Internet paths are dynamic. Assume that the path from one node to
another contains a set of links and intermediate systems. If the
network topology changes, that path can also change so that it
includes a different set of links and intermediate systems.
Each link is constrained by the number of bytes that it can convey
in a single IP packet. This constraint is called the link Maximum
Transmission Unit (MTU). IPv4 requires
every link to have an MTU of 68 bytes or greater. IPv6 requires every link to have an MTU of
1280 bytes or greater. These are called the IPv4 and IPv6 minimum link
MTU's.
Each Internet path is constrained by the number of bytes that it
can convey in a IP single packet. This constraint is called the Path
MTU (PMTU). For any given path, the PMTU is equal to the smallest of
its link MTU's. Because Internet paths are dynamic, PMTU is also
dynamic.
For reasons described below, source nodes estimate the PMTU between
themselves and destination nodes. A source node can produce extremely
conservative PMTU estimates in which:
The estimate for each IPv4 path is equal to IPv4 minimum link
MTU (68 bytes).
The estimate for each IPv6 path is equal to the IPv6 minimum
link MTU (1280 bytes).
While these conservative estimates are guaranteed to be less
than or equal to the actual MTU, they are likely to be much less than
the actual PMTU. This may adversely affect upper-layer protocol
performance.
By executing Path MTU Discovery
(PMTUD) procedures, a source node can
maintain a less conservative, running estimate of the PMTU between
itself and a destination node. According to these procedures, the
source node produces an initial PMTU estimate. This initial estimate
is equal to the MTU of the first link along path to the destination
node. It can be greater than the actual PMTU.

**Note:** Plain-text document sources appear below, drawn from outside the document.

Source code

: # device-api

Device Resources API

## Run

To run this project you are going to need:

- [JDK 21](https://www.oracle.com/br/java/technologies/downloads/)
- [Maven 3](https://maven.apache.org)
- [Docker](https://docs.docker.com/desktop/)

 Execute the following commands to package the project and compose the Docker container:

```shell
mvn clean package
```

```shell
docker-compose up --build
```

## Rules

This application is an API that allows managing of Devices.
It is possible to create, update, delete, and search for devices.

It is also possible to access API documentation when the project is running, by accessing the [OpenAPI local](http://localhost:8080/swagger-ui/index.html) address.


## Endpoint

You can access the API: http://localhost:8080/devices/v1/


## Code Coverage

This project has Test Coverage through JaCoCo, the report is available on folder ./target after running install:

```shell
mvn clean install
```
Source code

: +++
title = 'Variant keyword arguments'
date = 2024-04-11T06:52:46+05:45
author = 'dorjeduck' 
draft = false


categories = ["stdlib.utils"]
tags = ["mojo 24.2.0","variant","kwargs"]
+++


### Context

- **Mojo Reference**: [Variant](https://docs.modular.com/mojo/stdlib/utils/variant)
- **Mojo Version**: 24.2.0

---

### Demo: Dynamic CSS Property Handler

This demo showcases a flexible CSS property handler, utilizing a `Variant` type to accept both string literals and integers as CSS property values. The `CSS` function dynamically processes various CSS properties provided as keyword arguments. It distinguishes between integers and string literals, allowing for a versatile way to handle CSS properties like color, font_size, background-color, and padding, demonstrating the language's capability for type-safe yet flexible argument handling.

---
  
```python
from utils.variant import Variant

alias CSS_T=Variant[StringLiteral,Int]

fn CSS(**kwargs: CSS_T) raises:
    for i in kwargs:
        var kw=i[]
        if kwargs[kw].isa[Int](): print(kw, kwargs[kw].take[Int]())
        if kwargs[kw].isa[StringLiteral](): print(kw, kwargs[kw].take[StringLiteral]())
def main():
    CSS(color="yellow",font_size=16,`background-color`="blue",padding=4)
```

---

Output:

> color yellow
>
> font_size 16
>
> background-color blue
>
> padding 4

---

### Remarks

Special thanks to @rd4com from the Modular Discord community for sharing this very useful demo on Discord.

Having produced an initial PMTU estimate, the source node sends
non-fragmentable IP packets to the destination node. If one of these
packets is larger than the actual PMTU, a downstream router will not
be able to forward the packet through the next link along the path.
Therefore, the downstream router drops the packet and send an Internet Control Message Protocol (ICMP) Packet Too Big (PTB) message to the source node.
The ICMP PTB message indicates the MTU of the link through which the
packet could not be forwarded. The source node uses this information
to refine its PMTU estimate.
PMTUD produces a running estimate of the PMTU between a source node
and a destination node. Because PMTU is dynamic, at any given time,
the PMTU estimate can differ from the actual PMTU. In order to detect
PMTU increases, PMTUD occasionally resets the PMTU estimate to the MTU
of the first link along path to the destination node. It then repeats
the procedure described above.
Furthermore, PMTUD has the following characteristics:
It relies on the network's ability to deliver ICMP PTB messages
to the source node.
It is susceptible to attack because ICMP messages are easily
forged.
FOOTNOTE: According to RFC 0791, every IPv4 host must be capable of
receiving a packet whose length is equal to 576 bytes. However, the
IPv4 minimum link MTU is not 576. Section 3.2 of RFC 0791 explicitly
states that the IPv4 minimum link MTU is 68 bytes.
FOOTNOTE: In the paragraphs above, the term "non-fragmentable
packet" is introduced. A non-fragmentable packet can be fragmented at
its source. However, it cannot be fragmented by a downstream node. An
IPv4 packet whose DF-bit is set to zero is fragmentable. An IPv4
packet whose DF-bit is set to one is non-fragmentable. All IPv6
packets are also non-fragmentable.
FOOTNOTE: In the paragraphs above, the term "ICMP PTB message" is
introduced. The ICMP PTB message has two instantiations. In ICMPv4, the ICMP PTB message is Destination
Unreachable message with Code equal to (4) fragmentation needed and DF
set. This message was augmented by to
indicates the MTU of the link through which the packet could not be
forwarded. In ICMPv6, the ICMP PTB
message is a Packet Too Big Message with Code equal to (0). This
message also indicates the MTU of the link through which the packet
could not be forwarded.
When an upper-layer protocol submits data to the underlying IP
module, and the resulting IP packet's length is greater than the PMTU,
IP fragmentation may be required. IP fragmentation divides a packet
into fragments. Each fragment includes an IP header and a portion of
the original packet.
describes IPv4 fragmentation procedures.
IPv4 packets whose DF-bit is set to one cannot be fragmented. IPv4
packets whose DF-bit is set to zero can be fragmented at the source
node or by any downstream router. describes
IPv6 fragmentation procedures. IPv6 packets can be fragmented at the
source node only.
IPv4 fragmentation differs slightly from IPv6 fragmentation.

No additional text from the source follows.